CHENNAI: The lights dimmed out. A gentle melody played in the background as little Swarnalatha made her way to the centre of the stage, introducing the skit, The Day God Left Earth, which her classmates from Chennai Public School, Saidapet, had prepared for the audience at Alliance Française.
Then, a young girl in white and an orange beanie took her place, awestruck by everything she saw. She was truth. Satya was followed by a young man in a saffron kurta, with a rosary hanging on his neck and a little peacock feather on his turban — god.

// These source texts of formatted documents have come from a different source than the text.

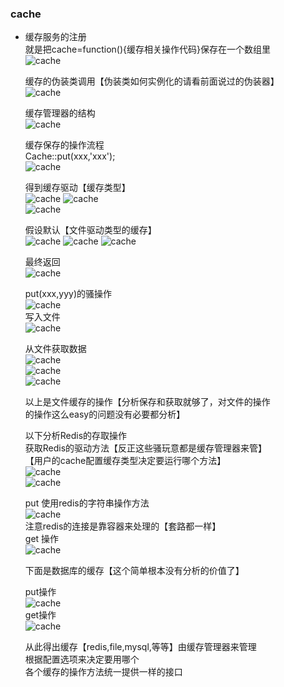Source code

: ### cache  
- 缓存服务的注册  
    就是把cache=function(){缓存相关操作代码}保存在一个数组里   
    ![cache](images/cache/1.png)  
    
    缓存的伪装类调用【伪装类如何实例化的请看前面说过的伪装器】  
    ![cache](images/cache/5.png)  
    
    缓存管理器的结构  
    ![cache](images/cache/CacheManager.png)  
    
    缓存保存的操作流程  
    Cache::put(xxx,'xxx');  
    ![cache](images/cache/6.png) 
    
    得到缓存驱动【缓存类型】  
    ![cache](images/cache/7.png)
    ![cache](images/cache/8.png)  
    ![cache](images/cache/9.png)    
    
    假设默认【文件驱动类型的缓存】  
    ![cache](images/cache/10.png) 
    ![cache](images/cache/11.png) 
    ![cache](images/cache/12.png)  
    
    最终返回  
    ![cache](images/cache/13.png)   
    
    put(xxx,yyy)的骚操作  
    ![cache](images/cache/14.png)  
    写入文件  
    ![cache](images/cache/15.png)    
    
    从文件获取数据   
    ![cache](images/cache/16.png)  
    ![cache](images/cache/17.png)  
    ![cache](images/cache/18.png)    
    
    以上是文件缓存的操作【分析保存和获取就够了，对文件的操作  
    的操作这么easy的问题没有必要都分析】  
    
    以下分析Redis的存取操作   
    获取Redis的驱动方法【反正这些骚玩意都是缓存管理器来管】  
    【用户的cache配置缓存类型决定要运行哪个方法】   
    ![cache](images/cache/19.png)   
    ![cache](images/cache/20.png)   
    
    put 使用redis的字符串操作方法  
    ![cache](images/cache/21.png)   
    注意redis的连接是靠容器来处理的【套路都一样】  
    get 操作  
    ![cache](images/cache/22.png)  
    
    下面是数据库的缓存【这个简单根本没有分析的价值了】  
    
    put操作  
    ![cache](images/cache/23.png)  
    get操作  
    ![cache](images/cache/24.png)    
    
    从此得出缓存【redis,file,mysql,等等】由缓存管理器来管理   
    根据配置选项来决定要用哪个  
    各个缓存的操作方法统一提供一样的接口   
    
    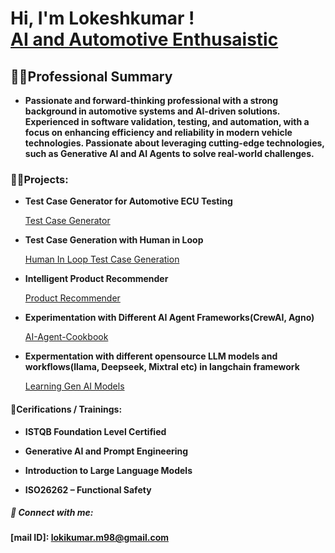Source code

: <h1>Hi, I'm Lokeshkumar ! <br/><a href="">AI and Automotive Enthusaistic</a></h1>

<h2>👨‍🏫Professional Summary</h2>

  - <b>Passionate and forward-thinking professional with a strong background in automotive systems and AI-driven solutions. Experienced in software validation, testing, and automation, with a focus on enhancing efficiency and reliability in modern vehicle technologies. Passionate about leveraging cutting-edge technologies, such as Generative AI and AI Agents to solve real-world challenges. </b>

<h3>👨‍💻Projects:</h3>

- <b>Test Case Generator for Automotive ECU Testing</b>
  
   [Test Case Generator](https://github.com/LokiKumarM/Automotive-Projects)
    
- <b>Test Case Generation with Human in Loop</b>

  [Human In Loop Test Case Generation](https://github.com/LokiKumarM/TC-Generation-HIL/tree/main)

- <b>Intelligent Product Recommender</b>

  [Product Recommender](https://github.com/LokiKumarM/Intelligent-Prod-Recommender/tree/main)
  
- <b>Experimentation with Different AI Agent Frameworks(CrewAI, Agno)</b>

  [AI-Agent-Cookbook](https://github.com/LokiKumarM/AI-Agent-cookbook)

- <b>Expermentation with different opensource LLM models and workflows(llama, Deepseek, Mixtral etc) in langchain framework</b>

  [Learning Gen AI Models](https://github.com/LokiKumarM/Learnings_Automotive)


<h4>📄Cerifications / Trainings:</h4>

- <b>ISTQB Foundation Level Certified</b>
  
- <b>Generative AI and Prompt Engineering</b>

-  <b>Introduction to Large Language Models</b>

- <b>ISO26262 – Functional Safety</b>


<h5> 🤳 Connect with me:</h5>

<b>[mail ID]: lokikumar.m98@gmail.com</b>

<!--
Here are some ideas to get you started:

- 🔭 I’m currently working on ...
- 🌱 I’m currently learning ...
- 👯 I’m looking to collaborate on ...
- 🤔 I’m looking for help with ...
- 💬 Ask me about ...
- 📫 How to reach me: ...
- 😄 Pronouns: ...
- ⚡ Fun fact: ...
-->
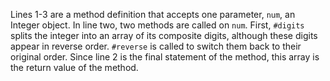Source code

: Lines 1-3 are a method definition that accepts one parameter, `num`, an Integer object. In line two, two methods are called on `num`. First, `#digits` splits the integer into an array of its composite digits, although these digits appear in reverse order. `#reverse` is called to switch them back to their original order. Since line 2 is the final statement of the method, this array is the return value of the method.

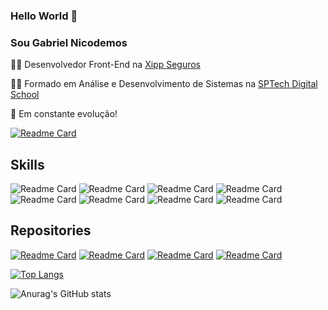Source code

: ### Hello World 👋
### Sou Gabriel Nicodemos

👨‍💻 Desenvolvedor Front-End na [Xipp Seguros](https://www.linkedin.com/company/xippseguros/mycompany/)

👨‍🎓 Formado em Análise e Desenvolvimento de Sistemas na [SPTech Digital School](https://www.sptech.school/)

🚀 Em constante evolução! 

[![Readme Card](https://img.shields.io/badge/LinkedIn-0077B5?style=for-the-badge&logo=linkedin&logoColor=white)](https://www.linkedin.com/in/gabriel-nicodemos-860a6b139/)


## Skills

![Readme Card](https://img.shields.io/badge/Vue.js-35495E?style=for-the-badge&logo=vuedotjs&logoColor=4FC08D)
![Readme Card](https://img.shields.io/badge/React_Native-20232A?style=for-the-badge&logo=react&logoColor=61DAFB)
![Readme Card](https://img.shields.io/badge/Node.js-339933?style=for-the-badge&logo=nodedotjs&logoColor=white)
![Readme Card](https://img.shields.io/badge/JavaScript-F7DF1E?style=for-the-badge&logo=javascript&logoColor=black)
![Readme Card](https://img.shields.io/badge/TypeScript-007ACC?style=for-the-badge&logo=typescript&logoColor=whit)
![Readme Card](https://img.shields.io/badge/Java-ED8B00?style=for-the-badge&logo=java&logoColor=white)
![Readme Card](https://img.shields.io/badge/HTML5-E34F26?style=for-the-badge&logo=html5&logoColor=white)
![Readme Card](https://img.shields.io/badge/CSS3-1572B6?style=for-the-badge&logo=css3&logoColor=white)

## Repositories

[![Readme Card](https://github-readme-stats.vercel.app/api/pin/?username=GabrielNicodemos&repo=the-members-flix)](https://github.com/GabrielNicodemos/github-readme-stats)
[![Readme Card](https://github-readme-stats.vercel.app/api/pin/?username=GabrielNicodemos&repo=list-user-react)](https://github.com/GabrielNicodemos/github-readme-stats)
[![Readme Card](https://github-readme-stats.vercel.app/api/pin/?username=GabrielNicodemos&repo=pokedex)](https://github.com/GabrielNicodemos/github-readme-stats)
[![Readme Card](https://github-readme-stats.vercel.app/api/pin/?username=GabrielNicodemos&repo=app-beber-agua)](https://github.com/GabrielNicodemos/github-readme-stats)


[![Top Langs](https://github-readme-stats.vercel.app/api/top-langs/?username=gabrielNicodemos&layout=compact)](https://github.com/gabrielNicodemos/github-readme-stats)


![Anurag's GitHub stats](https://github-readme-stats.vercel.app/api?username=gabrielNicodemos&show_icons=true&theme=dracula)
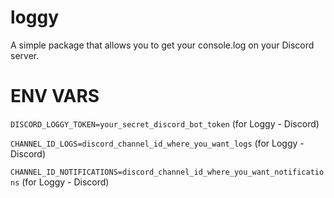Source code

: # loggy
A simple package that allows you to get your console.log on your Discord server.


# ENV VARS

`DISCORD_LOGGY_TOKEN=your_secret_discord_bot_token` (for Loggy - Discord)

`CHANNEL_ID_LOGS=discord_channel_id_where_you_want_logs` (for Loggy - Discord)

`CHANNEL_ID_NOTIFICATIONS=discord_channel_id_where_you_want_notifications` (for Loggy - Discord)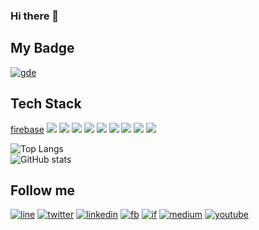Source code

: ### Hi there 👋

<!--
**jirawatee/jirawatee** is a ✨ _special_ ✨ repository because its `README.md` (this file) appears on your GitHub profile.

Here are some ideas to get you started:

- 🔭 I’m currently working on ...
- 🌱 I’m currently learning ...
- 👯 I’m looking to collaborate on ...
- 🤔 I’m looking for help with ...
- 💬 Ask me about ...
- 📫 How to reach me: ...
- 😄 Pronouns: ...
- ⚡ Fun fact: ...
-->

## My Badge
[![gde](https://img.shields.io/badge/-Developers%20Experts-DB4437?style=for-the-badge&logo=google&logoColor=white)][gde]

## Tech Stack
[firebase](https://img.shields.io/badge/firebase-ffca28?style=for-the-badge&logo=firebase&logoColor=white)
<img src="https://img.shields.io/badge/Google_Cloud-4285F4?style=for-the-badge&logo=google-cloud&logoColor=white">
<img src="https://img.shields.io/badge/Node.js-43853D?style=for-the-badge&logo=node.js&logoColor=white">
<img src="https://img.shields.io/badge/Java-ED8B00?style=for-the-badge&logo=java&logoColor=white">
<img src="https://img.shields.io/badge/JavaScript-F7DF1E?style=for-the-badge&logo=javascript&logoColor=black">
<img src="https://img.shields.io/badge/HTML-239120?style=for-the-badge&logo=html5&logoColor=white">
<img src="https://img.shields.io/badge/CSS3-1572B6?style=for-the-badge&logo=css3&logoColor=white">
<img src="https://img.shields.io/badge/PHP-777BB4?style=for-the-badge&logo=php&logoColor=white">
<img src="https://img.shields.io/badge/MySQL-00000F?style=for-the-badge&logo=mysql&logoColor=white">
<img src="https://img.shields.io/badge/Git-F05032?style=for-the-badge&logo=git&logoColor=white">

![Top Langs](https://github-readme-stats.vercel.app/api/top-langs/?username=jirawatee&theme=slateorange&layout=compact)
<br>
![GitHub stats](https://github-readme-stats.vercel.app/api?username=jirawatee&show_icons=true&theme=slateorange&hide=issues,contribs)

## Follow me
[![line](https://img.shields.io/badge/Line-00C300?style=for-the-badge&logo=line&logoColor=white)][line]
[![twitter](https://img.shields.io/badge/Twitter-1DA1F2?style=for-the-badge&logo=twitter&logoColor=white)][twitter]
[![linkedin](https://img.shields.io/badge/LinkedIn-0077B5?style=for-the-badge&logo=linkedin&logoColor=white)][linkedin]
[![fb](https://img.shields.io/badge/Facebook-1877F2?style=for-the-badge&logo=facebook&logoColor=white)][fb]
[![if](https://img.shields.io/badge/Instagram-E4405F?style=for-the-badge&logo=instagram&logoColor=white)][ig]
[![medium](https://img.shields.io/badge/Medium-12100E?style=for-the-badge&logo=medium&logoColor=white)][medium]
[![youtube](https://img.shields.io/badge/YouTube-FF0000?style=for-the-badge&logo=youtube&logoColor=white)][youtube]

[gde]: https://developers.google.cn/community/experts/directory/profile/profile-jirawat_karanwittayakarn
[line]: https://line.me/ti/p/~jirawatee
[twitter]: https://twitter.com/jirawatee
[linkedin]: https://linkedin.com/in/jirawatee
[fb]: https://fb.com/jirawatee
[ig]: https://instagram.com/jirawatee
[medium]: https://medium.com/@jirawatee
[youtube]: https://youtube.com/user/jirawatee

What ensued was a simple yet enlightening conversation on why god wouldn’t want to stay in this world. Bigotry, loss of morals, violence and distrust all made their way to the stage, with these eight-year-olds going beyond their age to understand and portray the themes. Standing along the sidelines was their proud Teach for India (TFI) tutor, Goutham Kumar.
“For us, learning is not just about a blackboard and a book. My two-year stint with these children is coming to an end and the team has so many plans to give them the right kind of exposure. This performance for Crea Shakti was one of them,” says the 24-year-old TFI fellow.
Practising for over five days, the 15-minute social satire saw the character of truth showing everything that’s wrong with the world to god — from local issues to Trump’s election, much to his disdain, ultimately forcing him to give up on humanity and leave. “God is one character we throw around to our own advantage. ‘Kadavul irukaru’ for everything. This is exactly why we chose to adapt that concept here — to show how god himself doesn’t warrant half the things that happen around us today,” adds the engineering graduate.
Hemanth, her classmate and the boy who made people fall in love with him as Trump, insists that god exists everywhere and he himself has spoken to him. “God told me that I will be successful and that I should take care of everyone,” he quips innocently.
Karthik, the boy who played the almighty, seems to be a little scared of divinity. “At temples, I have seen god enter my mom and uncle. I try not to look at them then. It is terrifying. What do you ask god then?” he says sheepishly.
Razia, the kid who essayed the role of Satya, the truth, however slams the concept. “Everyone says they see god but in reality, nobody does. Everyone just remembers god when they are in trouble and forgets him when good things happen,” she avers.
Many children hail from homes that are wrecked with dowry harassment, domestic violence, alcoholism, molestation and substance abuse, so much so that it has become commonplace for most. “Most of these kids are underprivileged and know what they are speaking about on stage; that’s what drives home the message,” Goutham says. He and his team have, over its two-year stint made an effort to expose them to diverse environments, from restaurant kitchens to book reading. “These are bright kids and we want them to realise what they are capable of.” Goutham is optimistic about the kids’ future. “They are all willing to learn and eager to be better than the day before. A happy child performs well and it shows,” he points out.
Touting North Madras and Saidapet as the most worrying centres for TFI fellows, he adds that there is still much to do to get them ready for mainstream. With a first live performance ticked off their bucket list, these children have many more avenues to explore. “The idea was to get people to come and see just how capable these kids are. We need appreciation, not sympathy,” he smiles. And we agree!